From the data, copy out every line in which the word "Initial" appears.

(Entries provided)

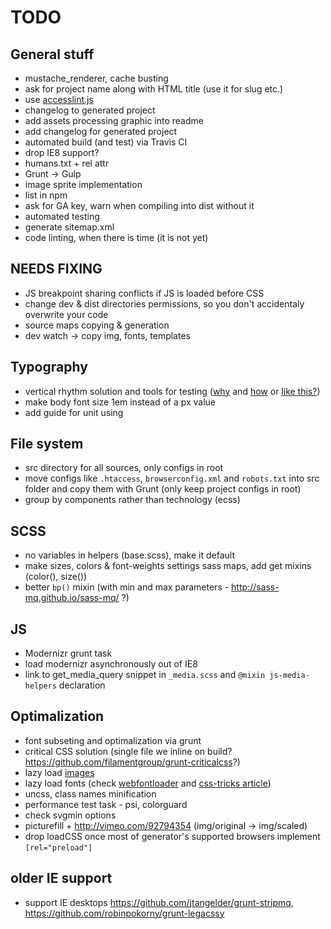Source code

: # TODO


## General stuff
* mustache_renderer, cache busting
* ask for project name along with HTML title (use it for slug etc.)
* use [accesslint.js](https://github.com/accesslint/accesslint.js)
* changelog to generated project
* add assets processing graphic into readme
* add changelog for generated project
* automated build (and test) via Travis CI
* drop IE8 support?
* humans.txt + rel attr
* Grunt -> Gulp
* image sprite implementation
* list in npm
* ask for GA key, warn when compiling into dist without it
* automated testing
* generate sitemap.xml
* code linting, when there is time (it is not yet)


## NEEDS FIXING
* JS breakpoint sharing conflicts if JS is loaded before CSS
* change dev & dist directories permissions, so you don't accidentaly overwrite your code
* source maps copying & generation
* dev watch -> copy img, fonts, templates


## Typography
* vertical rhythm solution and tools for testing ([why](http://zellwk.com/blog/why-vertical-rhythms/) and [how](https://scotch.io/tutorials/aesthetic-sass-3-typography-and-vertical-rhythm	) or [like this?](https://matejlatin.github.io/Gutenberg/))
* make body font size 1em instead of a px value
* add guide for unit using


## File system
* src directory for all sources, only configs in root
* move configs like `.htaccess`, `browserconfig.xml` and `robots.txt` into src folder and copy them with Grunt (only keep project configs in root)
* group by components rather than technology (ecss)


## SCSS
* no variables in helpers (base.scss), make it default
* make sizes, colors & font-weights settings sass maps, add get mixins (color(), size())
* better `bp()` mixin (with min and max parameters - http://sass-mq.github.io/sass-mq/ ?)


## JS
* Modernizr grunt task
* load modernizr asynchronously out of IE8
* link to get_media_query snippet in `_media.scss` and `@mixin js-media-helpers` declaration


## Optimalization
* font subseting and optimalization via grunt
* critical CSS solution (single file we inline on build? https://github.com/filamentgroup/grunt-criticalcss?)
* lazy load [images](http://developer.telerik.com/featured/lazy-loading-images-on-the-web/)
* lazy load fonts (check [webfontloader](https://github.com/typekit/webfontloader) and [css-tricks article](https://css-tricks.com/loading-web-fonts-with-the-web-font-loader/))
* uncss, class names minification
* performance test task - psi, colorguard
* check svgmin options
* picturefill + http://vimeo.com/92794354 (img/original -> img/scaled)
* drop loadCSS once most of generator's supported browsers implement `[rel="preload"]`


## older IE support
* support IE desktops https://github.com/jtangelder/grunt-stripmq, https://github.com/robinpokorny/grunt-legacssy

(End Entries provided)
(Entries provided)

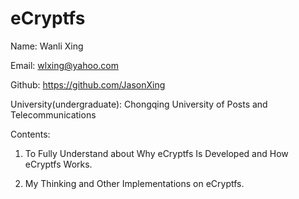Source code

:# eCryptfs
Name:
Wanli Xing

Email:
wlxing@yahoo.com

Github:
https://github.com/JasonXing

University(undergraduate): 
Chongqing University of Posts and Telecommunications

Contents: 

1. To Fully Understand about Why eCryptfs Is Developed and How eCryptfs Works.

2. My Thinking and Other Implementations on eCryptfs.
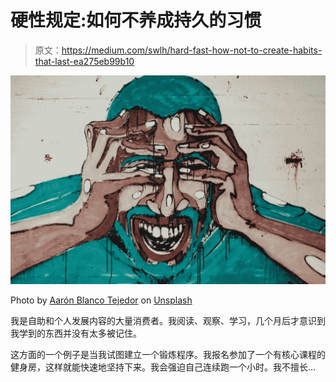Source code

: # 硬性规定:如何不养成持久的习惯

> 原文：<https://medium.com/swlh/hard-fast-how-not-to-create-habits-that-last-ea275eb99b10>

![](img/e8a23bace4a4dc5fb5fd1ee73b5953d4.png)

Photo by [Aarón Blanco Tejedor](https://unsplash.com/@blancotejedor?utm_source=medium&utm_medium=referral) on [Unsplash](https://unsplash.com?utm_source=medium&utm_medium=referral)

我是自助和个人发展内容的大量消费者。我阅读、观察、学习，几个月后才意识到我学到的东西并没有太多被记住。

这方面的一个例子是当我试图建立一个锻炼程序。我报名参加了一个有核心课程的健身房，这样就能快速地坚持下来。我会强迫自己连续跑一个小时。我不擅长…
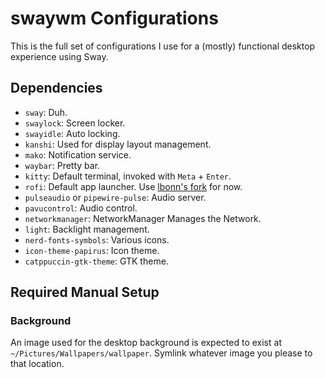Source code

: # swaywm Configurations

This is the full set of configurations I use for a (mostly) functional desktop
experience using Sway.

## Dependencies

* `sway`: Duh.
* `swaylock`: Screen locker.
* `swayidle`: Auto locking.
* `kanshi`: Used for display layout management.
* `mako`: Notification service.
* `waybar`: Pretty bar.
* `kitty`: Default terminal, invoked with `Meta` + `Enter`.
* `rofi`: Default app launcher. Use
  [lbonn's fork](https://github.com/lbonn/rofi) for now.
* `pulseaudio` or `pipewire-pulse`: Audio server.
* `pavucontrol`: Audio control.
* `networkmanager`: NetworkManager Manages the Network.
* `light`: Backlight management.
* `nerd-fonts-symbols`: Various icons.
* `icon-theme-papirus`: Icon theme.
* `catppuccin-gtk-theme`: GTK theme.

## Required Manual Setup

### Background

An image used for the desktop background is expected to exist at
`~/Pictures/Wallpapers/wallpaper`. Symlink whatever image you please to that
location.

(End Entries provided)
(Entries provided)

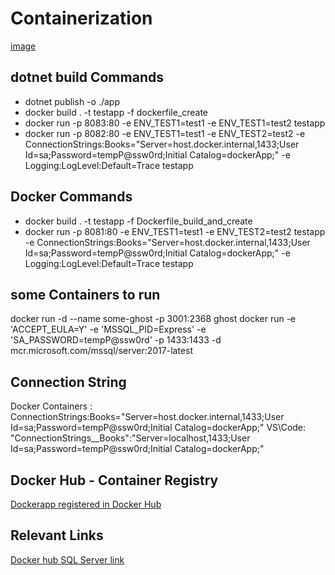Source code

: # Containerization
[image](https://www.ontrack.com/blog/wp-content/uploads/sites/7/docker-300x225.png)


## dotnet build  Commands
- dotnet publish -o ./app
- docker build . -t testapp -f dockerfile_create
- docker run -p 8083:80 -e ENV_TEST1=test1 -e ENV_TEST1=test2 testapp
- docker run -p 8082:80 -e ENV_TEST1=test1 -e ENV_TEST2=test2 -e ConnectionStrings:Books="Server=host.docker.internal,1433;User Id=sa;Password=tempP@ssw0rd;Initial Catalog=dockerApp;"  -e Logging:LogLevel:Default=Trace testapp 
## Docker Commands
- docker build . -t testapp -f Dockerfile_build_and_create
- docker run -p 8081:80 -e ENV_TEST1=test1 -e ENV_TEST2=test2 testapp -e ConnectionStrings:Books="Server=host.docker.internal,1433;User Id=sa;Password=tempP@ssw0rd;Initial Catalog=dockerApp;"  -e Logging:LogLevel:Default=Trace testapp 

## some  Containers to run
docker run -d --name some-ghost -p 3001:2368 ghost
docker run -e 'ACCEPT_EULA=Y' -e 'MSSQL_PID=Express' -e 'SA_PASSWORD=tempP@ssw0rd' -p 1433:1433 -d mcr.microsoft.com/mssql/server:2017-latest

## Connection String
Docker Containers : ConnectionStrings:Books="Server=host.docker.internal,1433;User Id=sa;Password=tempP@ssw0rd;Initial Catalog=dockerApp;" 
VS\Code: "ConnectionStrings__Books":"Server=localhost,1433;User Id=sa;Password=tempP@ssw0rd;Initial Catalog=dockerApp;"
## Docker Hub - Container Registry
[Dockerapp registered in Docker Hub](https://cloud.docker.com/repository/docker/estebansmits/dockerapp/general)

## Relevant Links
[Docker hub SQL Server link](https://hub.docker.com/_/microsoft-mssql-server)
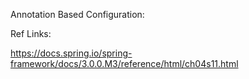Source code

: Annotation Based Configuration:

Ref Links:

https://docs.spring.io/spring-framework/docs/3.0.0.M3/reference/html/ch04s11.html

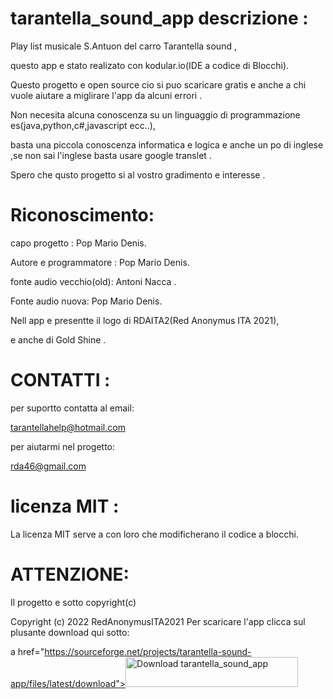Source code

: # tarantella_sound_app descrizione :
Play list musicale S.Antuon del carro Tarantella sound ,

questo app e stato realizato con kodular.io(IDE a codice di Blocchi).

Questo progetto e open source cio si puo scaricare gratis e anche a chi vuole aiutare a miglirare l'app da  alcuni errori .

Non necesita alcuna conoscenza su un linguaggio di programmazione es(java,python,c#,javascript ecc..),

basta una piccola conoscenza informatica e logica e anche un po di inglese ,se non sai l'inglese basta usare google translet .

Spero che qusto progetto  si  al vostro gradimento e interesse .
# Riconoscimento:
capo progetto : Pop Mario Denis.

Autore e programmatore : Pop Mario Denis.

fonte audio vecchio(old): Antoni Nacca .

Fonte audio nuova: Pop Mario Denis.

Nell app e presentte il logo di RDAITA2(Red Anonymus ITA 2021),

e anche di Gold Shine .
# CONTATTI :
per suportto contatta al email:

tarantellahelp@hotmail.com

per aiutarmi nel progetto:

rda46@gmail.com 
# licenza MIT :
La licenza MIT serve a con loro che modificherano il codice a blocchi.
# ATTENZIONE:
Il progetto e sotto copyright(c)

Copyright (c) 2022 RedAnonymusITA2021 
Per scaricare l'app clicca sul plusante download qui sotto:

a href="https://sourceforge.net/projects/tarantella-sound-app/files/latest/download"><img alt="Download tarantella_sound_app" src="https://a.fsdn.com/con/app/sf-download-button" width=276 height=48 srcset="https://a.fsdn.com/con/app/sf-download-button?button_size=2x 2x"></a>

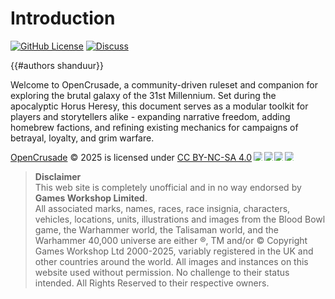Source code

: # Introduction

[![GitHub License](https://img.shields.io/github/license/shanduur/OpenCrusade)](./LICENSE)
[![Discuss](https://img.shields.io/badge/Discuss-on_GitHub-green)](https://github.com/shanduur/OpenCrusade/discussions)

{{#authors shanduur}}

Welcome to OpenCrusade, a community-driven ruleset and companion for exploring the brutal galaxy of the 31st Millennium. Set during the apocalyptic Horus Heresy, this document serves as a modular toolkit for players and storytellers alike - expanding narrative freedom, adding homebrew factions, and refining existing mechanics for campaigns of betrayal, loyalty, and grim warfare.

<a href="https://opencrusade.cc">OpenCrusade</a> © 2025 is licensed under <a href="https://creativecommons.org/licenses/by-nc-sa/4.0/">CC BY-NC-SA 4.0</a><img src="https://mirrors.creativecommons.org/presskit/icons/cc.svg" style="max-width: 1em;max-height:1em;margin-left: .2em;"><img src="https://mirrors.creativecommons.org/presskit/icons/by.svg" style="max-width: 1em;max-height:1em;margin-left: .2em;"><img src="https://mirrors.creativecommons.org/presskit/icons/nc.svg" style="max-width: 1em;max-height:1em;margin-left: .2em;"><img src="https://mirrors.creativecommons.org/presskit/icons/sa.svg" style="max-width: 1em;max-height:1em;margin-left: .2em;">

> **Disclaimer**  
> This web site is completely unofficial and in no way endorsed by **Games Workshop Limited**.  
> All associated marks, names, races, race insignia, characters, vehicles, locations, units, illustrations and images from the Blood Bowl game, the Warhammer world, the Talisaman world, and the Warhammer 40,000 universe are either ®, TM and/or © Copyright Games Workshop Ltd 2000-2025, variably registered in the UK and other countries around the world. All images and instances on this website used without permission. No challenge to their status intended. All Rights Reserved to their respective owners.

(End Entries provided)

Result of the exercise -
- docker run -p 8082:80 -e ENV_TEST1=test1 -e ENV_TEST2=test2 -e ConnectionStrings:Books="Server=host.docker.internal,1433;User Id=sa;Password=tempP@ssw0rd;Initial Catalog=dockerApp;"  -e Logging:LogLevel:Default=Trace testapp 
- docker run -p 8081:80 -e ENV_TEST1=test1 -e ENV_TEST2=test2 testapp -e ConnectionStrings:Books="Server=host.docker.internal,1433;User Id=sa;Password=tempP@ssw0rd;Initial Catalog=dockerApp;"  -e Logging:LogLevel:Default=Trace testapp 
Docker Containers : ConnectionStrings:Books="Server=host.docker.internal,1433;User Id=sa;Password=tempP@ssw0rd;Initial Catalog=dockerApp;" 
VS\Code: "ConnectionStrings__Books":"Server=localhost,1433;User Id=sa;Password=tempP@ssw0rd;Initial Catalog=dockerApp;"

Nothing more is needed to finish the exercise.